Lib Dems pledge to scrap 'unfair' council tax

The Liberal Democrats have vowed to scrap the "unfair" council tax, on the 15th anniversary of the poll tax riots.

The party said that the council tax should be replaced with a local income tax, based on the ability to pay.

The Liberal Democrats announcement comes ahead of the revaluation date for future council tax bills for homes in England and Scotland. Council tax bills are due to be set for the next ten years, based on property prices as of April 1, 2005.

The Liberal Democrats say that scrapping the council tax would save an average family around £450 per year, compared with Labour and Conservative plans to re-band homes to take house price inflation into account. The party says that this has led to council tax bills rising by as much as 22% on top of annual increases in Wales.

Mike German, leader of the Liberal Democrats in the Welsh Assembly, said: "This increase bears no relation to income or ability to pay. The whole revaluation process is random and arbitrary, with some poorer areas seeing bills rise by hundreds of pounds, while some richer areas get tax cuts. That is why more and more people are coming to the conclusion that the council tax must be scrapped."

Liberal Democrat local government spokesperson Edward Davey said: "Fifteen years ago, the unfairness of the Poll Tax led to rioting in the streets. Council tax has already brought out the protestors, but with 7 million families facing a 20% or more hike in their bills, the protests are going to get worse. Both the other parties try and deny it, but they simply have no solutions to the ticking time bomb of spiralling council tax bills. The biggest post-election tax rises will come from the Labour and Tory-backed plans for council tax re-banding."

Both Labour and the Conservatives have already announced plans to offer council tax rebates to pensioners in a bid to woo the grey vote.

Chancellor Gordon Brown announced plans to give pensioners a £200 council tax rebate in the recent Budget, while Conservative leader Michael Howard pledged to give all households where both adults are aged 65 or over, a rebate of up to half their bill, up to a maximum of £500, in February.

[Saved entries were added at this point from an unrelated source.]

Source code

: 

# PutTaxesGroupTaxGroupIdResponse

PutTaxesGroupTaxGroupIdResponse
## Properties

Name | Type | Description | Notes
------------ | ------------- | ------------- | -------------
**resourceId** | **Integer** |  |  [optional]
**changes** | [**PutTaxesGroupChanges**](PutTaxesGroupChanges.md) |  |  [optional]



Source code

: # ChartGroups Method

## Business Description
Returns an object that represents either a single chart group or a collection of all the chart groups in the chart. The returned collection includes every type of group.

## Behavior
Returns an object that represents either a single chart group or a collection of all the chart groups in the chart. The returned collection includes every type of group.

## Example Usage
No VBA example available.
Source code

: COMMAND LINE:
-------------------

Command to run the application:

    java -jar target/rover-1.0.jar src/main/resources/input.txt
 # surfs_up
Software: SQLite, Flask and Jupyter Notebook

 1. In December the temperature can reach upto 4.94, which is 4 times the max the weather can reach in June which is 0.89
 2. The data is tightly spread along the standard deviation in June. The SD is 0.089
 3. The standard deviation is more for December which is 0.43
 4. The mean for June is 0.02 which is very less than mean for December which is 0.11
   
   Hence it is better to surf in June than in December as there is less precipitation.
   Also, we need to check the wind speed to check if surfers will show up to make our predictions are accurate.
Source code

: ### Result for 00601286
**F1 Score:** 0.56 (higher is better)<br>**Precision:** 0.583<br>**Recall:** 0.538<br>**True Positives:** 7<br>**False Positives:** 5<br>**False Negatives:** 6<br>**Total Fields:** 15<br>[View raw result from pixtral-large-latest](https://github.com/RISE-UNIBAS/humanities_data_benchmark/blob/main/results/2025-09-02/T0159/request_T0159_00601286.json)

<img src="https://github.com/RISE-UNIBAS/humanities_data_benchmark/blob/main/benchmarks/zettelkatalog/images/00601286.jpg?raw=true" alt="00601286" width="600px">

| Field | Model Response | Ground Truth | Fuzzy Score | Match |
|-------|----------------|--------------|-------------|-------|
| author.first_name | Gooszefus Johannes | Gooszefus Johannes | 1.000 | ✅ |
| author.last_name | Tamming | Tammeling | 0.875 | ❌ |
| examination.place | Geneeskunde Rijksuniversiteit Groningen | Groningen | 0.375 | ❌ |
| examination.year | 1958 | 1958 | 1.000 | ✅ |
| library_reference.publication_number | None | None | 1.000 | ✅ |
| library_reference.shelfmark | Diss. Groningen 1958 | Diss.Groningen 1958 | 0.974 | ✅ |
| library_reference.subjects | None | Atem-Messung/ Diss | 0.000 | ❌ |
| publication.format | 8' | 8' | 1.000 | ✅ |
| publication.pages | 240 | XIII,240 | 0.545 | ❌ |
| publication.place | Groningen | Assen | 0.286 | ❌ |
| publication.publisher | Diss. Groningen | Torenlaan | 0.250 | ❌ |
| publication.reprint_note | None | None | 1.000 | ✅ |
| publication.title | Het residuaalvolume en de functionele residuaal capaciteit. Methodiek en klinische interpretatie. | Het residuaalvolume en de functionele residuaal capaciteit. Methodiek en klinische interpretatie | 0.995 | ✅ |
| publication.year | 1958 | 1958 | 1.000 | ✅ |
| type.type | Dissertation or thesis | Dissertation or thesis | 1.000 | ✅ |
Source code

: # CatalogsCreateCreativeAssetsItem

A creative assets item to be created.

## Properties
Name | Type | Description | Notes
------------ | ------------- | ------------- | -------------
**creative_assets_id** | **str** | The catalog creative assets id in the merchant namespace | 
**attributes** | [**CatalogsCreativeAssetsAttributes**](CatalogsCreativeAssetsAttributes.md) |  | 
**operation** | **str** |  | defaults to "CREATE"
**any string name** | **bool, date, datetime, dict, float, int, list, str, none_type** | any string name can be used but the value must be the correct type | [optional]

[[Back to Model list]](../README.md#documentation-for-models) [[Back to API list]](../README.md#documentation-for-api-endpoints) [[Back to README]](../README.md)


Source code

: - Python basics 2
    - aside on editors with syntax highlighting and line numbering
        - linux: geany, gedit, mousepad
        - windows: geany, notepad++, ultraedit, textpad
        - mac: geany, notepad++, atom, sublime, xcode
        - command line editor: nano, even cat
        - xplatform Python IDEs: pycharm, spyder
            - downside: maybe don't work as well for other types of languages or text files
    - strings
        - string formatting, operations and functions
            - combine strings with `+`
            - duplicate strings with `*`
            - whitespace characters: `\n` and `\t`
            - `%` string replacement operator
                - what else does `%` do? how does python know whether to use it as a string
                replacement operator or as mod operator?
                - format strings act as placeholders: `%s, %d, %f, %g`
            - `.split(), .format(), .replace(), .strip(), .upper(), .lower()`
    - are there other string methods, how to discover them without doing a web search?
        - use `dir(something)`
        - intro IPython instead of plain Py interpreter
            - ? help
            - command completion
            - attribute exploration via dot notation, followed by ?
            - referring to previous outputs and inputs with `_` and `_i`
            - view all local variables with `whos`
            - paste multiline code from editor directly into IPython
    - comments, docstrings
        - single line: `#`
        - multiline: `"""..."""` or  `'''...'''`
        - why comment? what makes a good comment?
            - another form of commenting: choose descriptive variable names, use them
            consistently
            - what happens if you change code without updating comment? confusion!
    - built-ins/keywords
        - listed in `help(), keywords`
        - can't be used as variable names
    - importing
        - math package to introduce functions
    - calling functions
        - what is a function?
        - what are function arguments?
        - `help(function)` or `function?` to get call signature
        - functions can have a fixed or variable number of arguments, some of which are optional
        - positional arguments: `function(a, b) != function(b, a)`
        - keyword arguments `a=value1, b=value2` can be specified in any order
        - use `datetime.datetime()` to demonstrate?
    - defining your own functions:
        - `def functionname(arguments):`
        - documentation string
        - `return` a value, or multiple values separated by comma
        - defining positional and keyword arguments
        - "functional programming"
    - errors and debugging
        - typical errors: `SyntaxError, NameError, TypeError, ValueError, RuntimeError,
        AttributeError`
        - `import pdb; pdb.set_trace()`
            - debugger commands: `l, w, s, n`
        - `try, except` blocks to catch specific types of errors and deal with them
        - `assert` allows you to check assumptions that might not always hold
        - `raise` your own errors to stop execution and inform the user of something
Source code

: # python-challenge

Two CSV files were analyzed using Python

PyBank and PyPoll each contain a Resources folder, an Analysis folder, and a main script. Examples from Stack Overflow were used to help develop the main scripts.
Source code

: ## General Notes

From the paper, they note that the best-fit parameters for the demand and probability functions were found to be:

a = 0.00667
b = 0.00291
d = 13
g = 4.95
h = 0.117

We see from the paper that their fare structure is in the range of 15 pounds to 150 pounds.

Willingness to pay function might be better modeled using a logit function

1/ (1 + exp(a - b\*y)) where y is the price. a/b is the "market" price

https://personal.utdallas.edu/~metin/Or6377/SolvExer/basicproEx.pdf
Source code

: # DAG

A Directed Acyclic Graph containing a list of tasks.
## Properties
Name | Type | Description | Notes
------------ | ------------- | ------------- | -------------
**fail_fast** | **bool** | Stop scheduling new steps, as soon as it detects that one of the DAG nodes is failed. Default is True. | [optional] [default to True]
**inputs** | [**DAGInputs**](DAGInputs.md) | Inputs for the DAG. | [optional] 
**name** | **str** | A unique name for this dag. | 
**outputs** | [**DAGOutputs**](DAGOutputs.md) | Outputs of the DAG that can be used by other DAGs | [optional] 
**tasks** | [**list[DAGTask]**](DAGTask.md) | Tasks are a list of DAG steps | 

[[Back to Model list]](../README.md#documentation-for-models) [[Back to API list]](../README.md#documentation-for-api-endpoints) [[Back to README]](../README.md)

Commenting on the Liberal Democrats announcement, Labour Local Government minister, Nick Raynsford, said: "The Lib Dems' are not committed to 'axing the tax', they want to replace it with a Local Income Tax. Far from offering tax cuts, the Lib Dem plans for a Local Income Tax would hit hard working families hardest. For a couple on average earnings with a combined income of £41,000 this would mean an increase in income tax of £1,170. Compared to an average council tax per dwelling of £908 this would leave a couple on average earnings over £260 worse off under Liberal Democrat plans."